# Task directions
Scan the records below for the string "blob" and return every line where it appears.

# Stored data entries
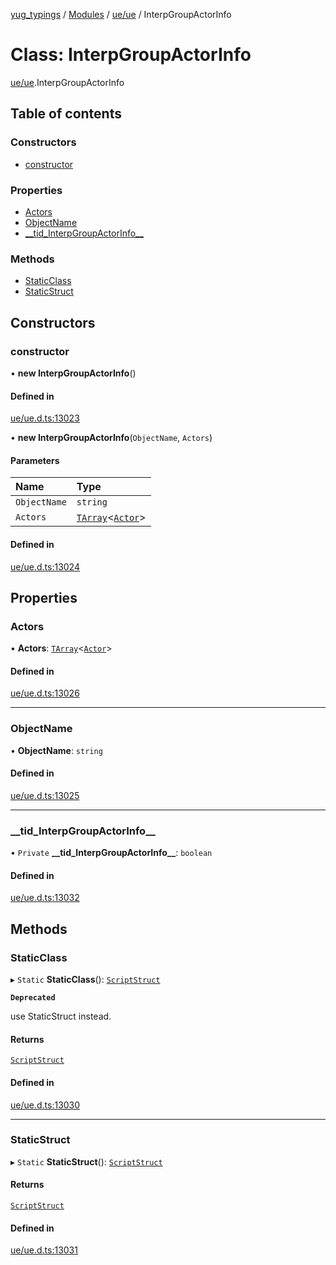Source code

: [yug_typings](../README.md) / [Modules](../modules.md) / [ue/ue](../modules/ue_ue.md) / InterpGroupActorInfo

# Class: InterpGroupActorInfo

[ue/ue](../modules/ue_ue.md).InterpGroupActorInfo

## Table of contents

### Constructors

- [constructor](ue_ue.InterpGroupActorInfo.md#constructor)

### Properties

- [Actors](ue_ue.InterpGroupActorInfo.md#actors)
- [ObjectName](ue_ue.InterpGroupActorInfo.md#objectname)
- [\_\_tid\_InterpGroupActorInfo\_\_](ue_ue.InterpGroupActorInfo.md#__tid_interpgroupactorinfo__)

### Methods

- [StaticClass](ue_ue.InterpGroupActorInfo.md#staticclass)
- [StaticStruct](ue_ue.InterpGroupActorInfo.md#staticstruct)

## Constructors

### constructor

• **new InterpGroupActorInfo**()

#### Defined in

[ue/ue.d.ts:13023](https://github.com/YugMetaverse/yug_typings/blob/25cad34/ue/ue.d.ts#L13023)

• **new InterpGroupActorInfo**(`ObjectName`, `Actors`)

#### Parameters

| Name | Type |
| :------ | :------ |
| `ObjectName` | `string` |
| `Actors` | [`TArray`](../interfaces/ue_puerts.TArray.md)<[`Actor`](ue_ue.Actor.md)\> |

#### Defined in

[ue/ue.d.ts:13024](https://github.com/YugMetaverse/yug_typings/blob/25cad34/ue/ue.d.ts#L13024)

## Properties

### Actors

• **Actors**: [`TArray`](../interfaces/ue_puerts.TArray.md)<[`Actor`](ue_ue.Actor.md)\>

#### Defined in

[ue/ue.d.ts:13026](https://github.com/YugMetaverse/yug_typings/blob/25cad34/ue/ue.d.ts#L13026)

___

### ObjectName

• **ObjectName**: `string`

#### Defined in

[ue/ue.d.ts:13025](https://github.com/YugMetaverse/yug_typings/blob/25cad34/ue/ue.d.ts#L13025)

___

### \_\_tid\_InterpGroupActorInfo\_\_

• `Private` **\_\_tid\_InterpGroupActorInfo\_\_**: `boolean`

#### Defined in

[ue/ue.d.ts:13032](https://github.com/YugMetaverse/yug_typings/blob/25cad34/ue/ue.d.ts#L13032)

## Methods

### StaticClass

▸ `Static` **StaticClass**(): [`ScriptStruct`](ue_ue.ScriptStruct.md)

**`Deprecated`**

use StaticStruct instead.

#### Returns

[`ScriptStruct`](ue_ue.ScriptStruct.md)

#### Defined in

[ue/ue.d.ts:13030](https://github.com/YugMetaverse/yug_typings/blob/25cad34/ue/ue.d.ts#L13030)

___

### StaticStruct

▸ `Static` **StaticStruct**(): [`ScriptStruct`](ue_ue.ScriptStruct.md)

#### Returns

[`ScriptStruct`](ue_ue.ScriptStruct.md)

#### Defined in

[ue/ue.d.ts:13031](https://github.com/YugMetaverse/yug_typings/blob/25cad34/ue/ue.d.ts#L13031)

# Result for this exercise
[ue/ue.d.ts:13023](https://github.com/YugMetaverse/yug_typings/blob/25cad34/ue/ue.d.ts#L13023)
[ue/ue.d.ts:13024](https://github.com/YugMetaverse/yug_typings/blob/25cad34/ue/ue.d.ts#L13024)
[ue/ue.d.ts:13026](https://github.com/YugMetaverse/yug_typings/blob/25cad34/ue/ue.d.ts#L13026)
[ue/ue.d.ts:13025](https://github.com/YugMetaverse/yug_typings/blob/25cad34/ue/ue.d.ts#L13025)
[ue/ue.d.ts:13032](https://github.com/YugMetaverse/yug_typings/blob/25cad34/ue/ue.d.ts#L13032)
[ue/ue.d.ts:13030](https://github.com/YugMetaverse/yug_typings/blob/25cad34/ue/ue.d.ts#L13030)
[ue/ue.d.ts:13031](https://github.com/YugMetaverse/yug_typings/blob/25cad34/ue/ue.d.ts#L13031)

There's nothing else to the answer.